A Woman on a Mission

This is my refuge, my cathartic release... It's not glitzy or glamorous, but it's ME.

Monday, January 01, 2007

This isn't a sign, is it?

I went to bed the night before New Year's Eve feeling sick... Sure enough, I spent the evening and morning with my head hung in the toilet. We had huge plans to go to Indianapolis for the Colts vs Dolphins game, and we were going to ring in 2007 together there. I guess my body had other plans, because I couldn't go. I tried just to feel good enough for the 3 hour drive and make it to the hotel by literally crawling into the shower and sitting on the tiled floor washing my hair then pulling on sweats. I gulped down Pepto like it was Pepsi. But I was in so much pain, and so ill,I could hardly move- much less walk. Finally, I gave up, and submitted to the fact that I was going to be spending New Year's home alone. There was no way I was going to let Aaron miss something he had been excited about for months, and other people were depending on him. So with tears in our eyes, we said good bye.

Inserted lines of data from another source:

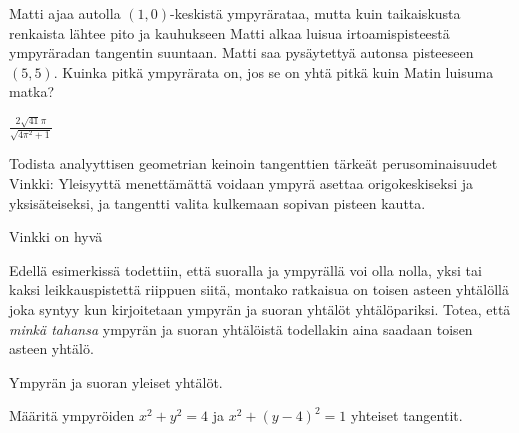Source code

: \begin{tehtavasivu}
\begin{tehtava}
Matti ajaa autolla $(1,0)$-keskistä ympyrärataa, mutta kuin taikaiskusta renkaista lähtee pito ja kauhukseen Matti alkaa luisua irtoamispisteestä ympyräradan tangentin suuntaan. Matti saa pysäytettyä autonsa pisteeseen $(5,5)$. Kuinka pitkä ympyrärata on, jos se on yhtä pitkä kuin Matin luisuma matka?
\begin{vastaus}
$\frac{2\sqrt{41}\pi}{\sqrt{4\pi^2+1}}$
\end{vastaus}
\end{tehtava}

\begin{tehtava}
Todista analyyttisen geometrian keinoin tangenttien tärkeät perusominaisuudet
Vinkki: Yleisyyttä menettämättä voidaan ympyrä asettaa origokeskiseksi ja yksisäteiseksi, ja tangentti valita kulkemaan sopivan pisteen kautta.
\begin{vastaus}
Vinkki on hyvä
\end{vastaus}
\end{tehtava}

\begin{tehtava}
	\begin{vastaus}
	\end{vastaus}
\end{tehtava}


\begin{tehtava}
Edellä esimerkissä todettiin, että suoralla ja ympyrällä voi olla nolla, yksi tai kaksi leikkauspistettä riippuen siitä, montako ratkaisua on toisen asteen yhtälöllä joka syntyy kun kirjoitetaan ympyrän ja suoran yhtälöt yhtälöpariksi. Totea, että \emph{minkä tahansa} ympyrän ja suoran yhtälöistä todellakin aina saadaan toisen asteen yhtälö.
\begin{vastaus}
Ympyrän ja suoran yleiset yhtälöt.
\end{vastaus}
\end{tehtava}

\begin{tehtava}
Määritä ympyröiden $x^2+y^2 = 4$ ja $x^2+(y-4)^2 = 1$ yhteiset tangentit.


\end{tehtava}
\end{tehtavasivu}
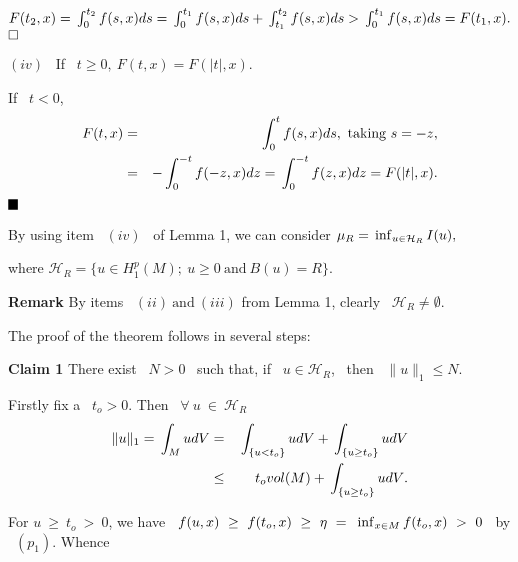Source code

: \documentclass[12pt]{article}
\begin{document}
$F(t_2,x) = {\displaystyle}\int^{t_2}_0{f(s,x)ds} = {\displaystyle}\int^{t_1}_0{f(s,x)ds} + {\displaystyle}\int^{t_2}_{t_1}{f(s,x)ds} > 
{\displaystyle}\int^{t_1}_0{f(s,x)ds} = F(t_1,x).$ {$\hfill{\Box}$}

\noindent  $(iv)$ \ If \ $t \geq 0, \ F(t,x) = F(|t|,x).$

\noindent  If \ $t < 0$,
\vspace{-0.5mm}
\begin{eqnarray*} 
F(t,x) & = & {\displaystyle}\int^t_0{f(s,x)ds}, \ \mbox{taking} \ s = - z, \\
       & = & - {\displaystyle}\int^{- t}_0{f(- z,x)dz} = {\displaystyle}\int^{- t}_0{f(z,x)dz} = F(|t|,x).
\end{eqnarray*}       
{$\hfill{\rule{2.5mm}{2.5mm}}$}


By using item \ $(iv)$ \ of Lemma 1, we can consider  
$\mu_R = {\displaystyle}\inf_{u \in \mathcal{H}_R}{I(u)},$ 

\noindent  where 
$\mathcal{H}_R  = \{u \in H^p_1(M); \ u \geq 0 \ \mbox{and} \ B(u) = R \}.$

{\bf Remark}
By items \ $(ii) \ \mbox{and} \ (iii)$ from Lemma 1, clearly \ $\mathcal{H}_R \neq \emptyset$.

The proof of the theorem follows in several steps:

{\bf Claim 1}
There exist \ $N > 0$ \ such that, if \ $u \in \mathcal{H}_R$, \ then \ $\|u\|_1 \leq N$.

Firstly fix a \ $t_o > 0$. Then \ $\forall \ u \ \in \ \mathcal{H}_R$
\vspace{-0.5mm}
\begin{eqnarray*}
\|u\|_1 = {\displaystyle}\int_M{u dV} & = & {\displaystyle}\int_{\{u < t_o\}}{u dV} + {\displaystyle}\int_{\{u \geq t_o\}}{u dV} \\
   & \leq & t_o vol(M) + {\displaystyle}\int_{\{u \geq t_o\}}{u dV}.
\end{eqnarray*}   

\noindent  For $u \ \geq \ t_o \ > \ 0$, we have \ $f(u,x)\ \geq \ f(t_o,x) \ \geq \ \eta \
 = \ {\displaystyle}\inf_{x \in M}{f(t_o,x)} \ > \ 0$ \ by \ $(p_1)$. Whence 
\vspace{-0.8cm}
\end{document}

I spent the day laid up, feeling awful, watching my favorite movies. I didn't want to be up for the big ball drop, and luckily, I was in a deep sleep by 8 pm. When I woke up at 6 this morning, it wasn't until I turned on the tv that I remembered it was 2007. At least I'm feeling semi human today, instead of puking or shitting my guts out... (sorry for any graphic images that may cause) I miss my man, and being sick yesterday kept me from being too upset about the whole thing. But this morning, I cried...a lot. Hopefully it is out of my system so that I can give my husband a huge smile when he walks in the door.

I stepped on the scale today, and was shocked to see that my weight has dropped down to 104lbs; the smallest I've ever been. I'm guessing it's from being sick. Standing naked in front of the mirror, I examined my body, inch by inch... It looks so frail and fragile. Like it could snap in two at any moment. Akin to how I feel. I'm going to assume this whole thing was mere coincidence or bad timing, and not a sign of what is to come.

I haven't even wished anyone a 'Happy New Year' yet...The cats hardly count. So happy '07 to all.

1 Comments:

At 12:06 PM , Anonymous Anonymous said...

It isn't a sign of things to come, it is a sign of the year past. You are now free, clear and empty to accept the great things that 2007 has to fill you! Enjoy a special New Year's Eve tonight with Aaron in the best way you two can think of -- 2007 is going to be a good one--I am sure of it!